What lines below include the string "tabular"? Pick them out and copy them.

= Beginning of Section =

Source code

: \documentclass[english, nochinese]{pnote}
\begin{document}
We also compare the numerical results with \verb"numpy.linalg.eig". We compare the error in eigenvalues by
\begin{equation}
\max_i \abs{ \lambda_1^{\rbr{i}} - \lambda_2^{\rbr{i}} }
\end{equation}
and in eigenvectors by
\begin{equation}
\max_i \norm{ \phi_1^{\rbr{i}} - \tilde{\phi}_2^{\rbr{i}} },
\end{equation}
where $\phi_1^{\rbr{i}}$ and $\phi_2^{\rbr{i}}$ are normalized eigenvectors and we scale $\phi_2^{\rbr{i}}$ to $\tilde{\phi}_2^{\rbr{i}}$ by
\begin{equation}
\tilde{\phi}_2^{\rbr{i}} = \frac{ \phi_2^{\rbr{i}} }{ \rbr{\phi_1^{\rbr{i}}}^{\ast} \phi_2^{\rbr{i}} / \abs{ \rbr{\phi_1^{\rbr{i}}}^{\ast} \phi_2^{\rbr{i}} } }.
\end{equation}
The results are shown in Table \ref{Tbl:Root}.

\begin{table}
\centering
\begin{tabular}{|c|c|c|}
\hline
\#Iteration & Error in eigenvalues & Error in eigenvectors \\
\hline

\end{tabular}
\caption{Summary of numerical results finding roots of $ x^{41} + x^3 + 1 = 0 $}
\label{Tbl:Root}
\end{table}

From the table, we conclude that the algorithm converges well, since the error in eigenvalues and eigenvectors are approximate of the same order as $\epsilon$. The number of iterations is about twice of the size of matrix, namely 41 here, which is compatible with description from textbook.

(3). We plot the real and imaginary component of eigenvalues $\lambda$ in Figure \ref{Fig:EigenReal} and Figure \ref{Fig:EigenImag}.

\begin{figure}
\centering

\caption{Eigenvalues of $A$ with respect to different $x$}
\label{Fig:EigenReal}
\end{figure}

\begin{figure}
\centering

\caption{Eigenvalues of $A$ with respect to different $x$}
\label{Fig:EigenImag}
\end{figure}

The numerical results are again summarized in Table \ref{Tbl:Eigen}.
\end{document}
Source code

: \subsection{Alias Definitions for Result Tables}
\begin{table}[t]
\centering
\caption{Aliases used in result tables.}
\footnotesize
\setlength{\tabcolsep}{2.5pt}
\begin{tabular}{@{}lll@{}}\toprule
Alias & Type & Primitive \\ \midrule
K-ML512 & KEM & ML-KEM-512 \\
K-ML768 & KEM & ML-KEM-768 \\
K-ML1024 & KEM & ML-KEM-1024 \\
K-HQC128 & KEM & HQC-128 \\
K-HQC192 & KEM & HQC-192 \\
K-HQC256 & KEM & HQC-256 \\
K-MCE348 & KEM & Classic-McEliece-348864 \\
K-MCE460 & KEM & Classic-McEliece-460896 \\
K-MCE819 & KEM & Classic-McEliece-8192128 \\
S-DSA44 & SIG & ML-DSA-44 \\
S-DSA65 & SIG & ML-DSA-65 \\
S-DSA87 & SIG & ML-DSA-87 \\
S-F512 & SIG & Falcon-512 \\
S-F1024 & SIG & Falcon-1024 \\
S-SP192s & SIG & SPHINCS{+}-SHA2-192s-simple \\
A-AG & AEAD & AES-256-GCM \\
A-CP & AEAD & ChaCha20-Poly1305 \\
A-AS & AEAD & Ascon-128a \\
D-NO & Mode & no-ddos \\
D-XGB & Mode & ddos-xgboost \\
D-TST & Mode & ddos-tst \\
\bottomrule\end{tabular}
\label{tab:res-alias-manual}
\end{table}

= End of Section =

Answer box:
\begin{tabular}{|c|c|c|}
\end{tabular}
\begin{tabular}{@{}lll@{}}\toprule
\bottomrule\end{tabular}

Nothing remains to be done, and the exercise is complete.